Loading tables based on foreign key topology using Biml – Part 1: Linear loads

Loading tables based on foreign key topology using Biml – Part 1: Linear loads
Diesen Artikel finden Sie hier auch in deutscher Sprache.

All our previous posts were running data loads in parallel, ignoring potential foreign key constraints. But in real life scenarios, your datawarehouse may actually have tables refering to each other using such, meaning that it is crucial to create and populate them in the right order.

In this blog post, we’ll actually solve 2 issues at once: We’ll provide a list of tables, will then identify any tables that our listed tables rely on (recursively) and will then create and load them in the right order.

In this sample, we’ll use AdventureWorksDW2014 as our source and transfer the FactInternetSales-table as well as all tables it is connected to through foreign key constraints. Eventually, we will create all these tables including the constraints in a new database AdventureWorksDW2014_SalesOnly (sorting them so we get no foreign key violations) and eventually populate them with data.

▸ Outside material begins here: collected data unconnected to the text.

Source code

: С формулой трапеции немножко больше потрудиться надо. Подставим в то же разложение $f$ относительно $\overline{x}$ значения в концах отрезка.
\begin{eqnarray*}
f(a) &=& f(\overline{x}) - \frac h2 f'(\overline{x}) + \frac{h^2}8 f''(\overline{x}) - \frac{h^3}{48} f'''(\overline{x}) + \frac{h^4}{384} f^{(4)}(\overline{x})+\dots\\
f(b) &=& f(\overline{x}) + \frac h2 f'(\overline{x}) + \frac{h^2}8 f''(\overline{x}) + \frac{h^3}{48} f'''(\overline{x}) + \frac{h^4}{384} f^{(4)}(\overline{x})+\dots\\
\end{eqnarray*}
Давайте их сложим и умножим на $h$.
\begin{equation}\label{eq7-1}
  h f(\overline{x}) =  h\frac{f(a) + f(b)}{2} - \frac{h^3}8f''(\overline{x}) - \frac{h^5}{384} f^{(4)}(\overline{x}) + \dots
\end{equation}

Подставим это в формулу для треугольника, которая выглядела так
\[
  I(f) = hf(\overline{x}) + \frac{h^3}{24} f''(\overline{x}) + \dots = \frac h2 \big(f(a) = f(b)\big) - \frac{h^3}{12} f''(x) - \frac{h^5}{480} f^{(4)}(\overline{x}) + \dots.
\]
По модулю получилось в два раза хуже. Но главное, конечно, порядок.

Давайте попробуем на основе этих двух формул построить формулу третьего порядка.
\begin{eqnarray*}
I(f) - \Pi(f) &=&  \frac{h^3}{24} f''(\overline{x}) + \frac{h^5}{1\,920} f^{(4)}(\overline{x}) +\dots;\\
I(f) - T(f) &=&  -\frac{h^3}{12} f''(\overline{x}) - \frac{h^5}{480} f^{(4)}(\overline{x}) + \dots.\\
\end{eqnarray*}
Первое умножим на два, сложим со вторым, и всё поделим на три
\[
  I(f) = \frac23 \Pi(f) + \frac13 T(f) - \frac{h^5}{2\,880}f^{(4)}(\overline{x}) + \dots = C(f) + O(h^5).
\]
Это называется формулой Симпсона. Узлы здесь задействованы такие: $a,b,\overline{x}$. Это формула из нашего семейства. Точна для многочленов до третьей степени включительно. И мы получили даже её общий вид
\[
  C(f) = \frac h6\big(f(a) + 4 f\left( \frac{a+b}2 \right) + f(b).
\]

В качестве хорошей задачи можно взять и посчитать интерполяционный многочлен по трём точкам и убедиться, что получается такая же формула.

Biml does not provide a topology sort out of the box so we will start with a little extension method called "TopoSort" which we’ll use to achieve this. It basically loops through a list of tables, checks for each table if there are tables that need to be created before and then adds them to a new list in this specific order:

Imports System.Collections.Generic
Imports System.Linq
Imports System.Linq.Expressions
Imports Varigence.Languages.Biml.Table
Imports System.Runtime.CompilerServices

Module TopologySort	
 	Public OutputPath As String = "C:\SSIS\TopologySort"  
	Public LoadedTables As New List (Of String) 
    Public LoadableTables As New List (Of AstTableNode)
    Public Level As Integer = 0
	<Extension()> 
	Public Function TopoSort (tables As ICollection (Of AstTableNode)) As ICollection (Of AstTableNode)
		Dim visitedList As  New List (Of AstTableNode)
		Dim outputList As  New List (Of AstTableNode)
		For Each tbl As asttablenode In tables 
			TopoVisit(tbl, outputList, visitedList)
		Next 
		Return outputList
	End Function

	Private Function TopoVisit( node As AstTableNode,  outputList As List (Of AstTableNode),  visitedList As List (Of AstTableNode))
		If Not visitedList.Contains(node)  Then
			visitedList.Add(node)
			For Each dependentTable As AstTableNode In node.Columns.OfType(Of AstTableColumnTableReferenceNode).Select(Function(c) c.ForeignTable)
				TopoVisit(dependentTable, outputList, visitedList)
	      	Next	
			For Each dependentTable As AstTableNode In node.Columns.OfType(Of AstMultipleColumnTableReferenceNode).Select(Function(c) c.ForeignTable)
				TopoVisit(dependentTable, outputList, visitedList)
	      	Next	
			outputList.Add(node)
	  	End If
	End Function	
End Module

To be able to actually access our data, we’ll need to define 2 connections, one for the source and one for our new target database. This will be done using a static Biml file:

<Biml xmlns="http://schemas.varigence.com/biml.xsd">
    <Connections>
        <Connection Name="AW_DW" ConnectionString="Provider=SQLNCLI11;Data Source=localhost;Integrated Security=SSPI;Initial Catalog=AdventureWorksDW2014" />
		<Connection Name="AW_DW_SalesOnly" ConnectionString="Provider=SQLNCLI11;Data Source=localhost;Integrated Security=SSPI;Initial Catalog=AdventureWorksDW2014_SalesOnly" />
    </Connections>
	<Databases>
		<Database Name="AW_DW_SalesOnly" ConnectionName="AW_DW_SalesOnly"></Database>
    </Databases>
	<Schemas>
		<Schema Name="dbo" DatabaseName="AW_DW_SalesOnly"></Schema>
    </Schemas>
</Biml>

Now that we’ve got our connections defined, we can retrieve our metadata. As mentioned before, this example will filter on FactInternetSales but feel free to add other tables, change it to another table or don’t add any filter at all.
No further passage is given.